[PROBLEM REQUIREMENTS] Reproduce the data exactly, leaving nothing out.

── SUPPLIED MATERIAL ──

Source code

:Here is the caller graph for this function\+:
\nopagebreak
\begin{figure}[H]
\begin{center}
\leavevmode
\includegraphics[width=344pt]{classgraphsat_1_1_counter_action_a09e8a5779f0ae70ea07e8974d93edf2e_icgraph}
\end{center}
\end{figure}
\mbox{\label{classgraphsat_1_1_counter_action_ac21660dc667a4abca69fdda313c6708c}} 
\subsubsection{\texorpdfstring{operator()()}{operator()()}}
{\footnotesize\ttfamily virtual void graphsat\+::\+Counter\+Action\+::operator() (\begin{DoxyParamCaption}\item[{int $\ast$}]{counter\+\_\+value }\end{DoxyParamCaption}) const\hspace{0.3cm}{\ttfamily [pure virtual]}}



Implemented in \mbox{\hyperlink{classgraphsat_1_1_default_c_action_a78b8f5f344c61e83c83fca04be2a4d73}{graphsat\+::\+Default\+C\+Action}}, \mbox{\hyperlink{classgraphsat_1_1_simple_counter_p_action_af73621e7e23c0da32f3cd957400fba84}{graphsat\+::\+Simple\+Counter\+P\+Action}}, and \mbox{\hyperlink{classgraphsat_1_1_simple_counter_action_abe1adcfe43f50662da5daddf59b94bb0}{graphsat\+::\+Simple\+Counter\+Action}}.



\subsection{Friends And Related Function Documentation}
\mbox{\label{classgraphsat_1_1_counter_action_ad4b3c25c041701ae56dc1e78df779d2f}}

───

[RESPONSE AREA]
Source code

:Here is the caller graph for this function\+:
\nopagebreak
\begin{figure}[H]
\begin{center}
\leavevmode
\includegraphics[width=344pt]{classgraphsat_1_1_counter_action_a09e8a5779f0ae70ea07e8974d93edf2e_icgraph}
\end{center}
\end{figure}
\mbox{\label{classgraphsat_1_1_counter_action_ac21660dc667a4abca69fdda313c6708c}} 
\subsubsection{\texorpdfstring{operator()()}{operator()()}}
{\footnotesize\ttfamily virtual void graphsat\+::\+Counter\+Action\+::operator() (\begin{DoxyParamCaption}\item[{int $\ast$}]{counter\+\_\+value }\end{DoxyParamCaption}) const\hspace{0.3cm}{\ttfamily [pure virtual]}}



Implemented in \mbox{\hyperlink{classgraphsat_1_1_default_c_action_a78b8f5f344c61e83c83fca04be2a4d73}{graphsat\+::\+Default\+C\+Action}}, \mbox{\hyperlink{classgraphsat_1_1_simple_counter_p_action_af73621e7e23c0da32f3cd957400fba84}{graphsat\+::\+Simple\+Counter\+P\+Action}}, and \mbox{\hyperlink{classgraphsat_1_1_simple_counter_action_abe1adcfe43f50662da5daddf59b94bb0}{graphsat\+::\+Simple\+Counter\+Action}}.



\subsection{Friends And Related Function Documentation}
\mbox{\label{classgraphsat_1_1_counter_action_ad4b3c25c041701ae56dc1e78df779d2f}}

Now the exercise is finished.